Dealing with Stress
College is stressful. No doubt. Students are working hard, doing a thousand things outside of class, trying to figure out what to major in and what to do later in life, keeping in touch with friends, and probably a hundred other things. Sometimes it can seem like there's too much to handle.
There's no special sauce formula for handling stress at college, but here are a few suggestions based on experiences of current college students. Share them with your kids and help them get through college with a bit less stress and more enjoyment:
You might be an ever-competent over-achiever, but you will get stressed out and overwhelmed at least a few times during college. Expect it.
The worst is having this ambiguous heavy weight on your shoulders and now knowing what's causing it. Something is causing you to stress out. It might be a class where you haven't done as well as you wanted or expected a professor who you think is being unfair, a paper that you have to write and just can't seem to start. Or it might be something more general than that, like not knowing what the heck you should choose as your major, doubting whether you belong in college in the first place, worrying about how you will pay for this expensive education. Or perhaps your stress is more personal-you're having trouble communicating with a friend, you've gained weight and you don't feel like you can control it, your parents are bugging you.

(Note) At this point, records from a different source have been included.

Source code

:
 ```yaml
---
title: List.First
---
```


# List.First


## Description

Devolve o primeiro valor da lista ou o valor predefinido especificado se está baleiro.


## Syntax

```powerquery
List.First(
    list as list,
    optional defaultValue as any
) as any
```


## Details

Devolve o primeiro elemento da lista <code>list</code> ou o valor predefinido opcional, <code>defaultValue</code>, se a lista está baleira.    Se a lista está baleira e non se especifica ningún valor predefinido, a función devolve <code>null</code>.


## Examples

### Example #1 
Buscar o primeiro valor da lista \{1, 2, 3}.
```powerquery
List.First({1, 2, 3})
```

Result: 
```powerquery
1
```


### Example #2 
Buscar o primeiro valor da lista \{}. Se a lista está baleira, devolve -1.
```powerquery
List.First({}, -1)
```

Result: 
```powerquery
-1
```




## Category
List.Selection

Force yourself to figure out what's causing you to stress out-it will make it easier for you to deal with it.
Once you have a better handle on the cause or causes of your stress, do something about it right away. This will be a small step, a tiny change, but it will help you feel in control. If you're stressing about a paper you can't write, go to the writing workshop and talk to a tutor. If you're stressed about your major, write down five fields in which you're interested and look through the course catalogue for which classes are offered in each field. If you don't like what you look like in the mirror, go for a run or go to the gym.
Do something right away, no matter how small.
While it's important to do something about what's stressing you out, in most cases, you won't be able to change the situation entirely in a short period of time. After you take the initial step and make one small change, find a way to distract yourself. It's too easy to get caught up, to get more and more stressed out, and then to stress about being stressed out.
Get your mind off the stress. Do something you love, something that makes you really, really happy. Go to lunch with a friend, read a chapter out of your favorite book, buy that CD you've been eyeing for months, take a walk off-campus. Giving your mind a chance to chill out will give you more energy to deal with your stress and you'll be able to see solutions more clearly.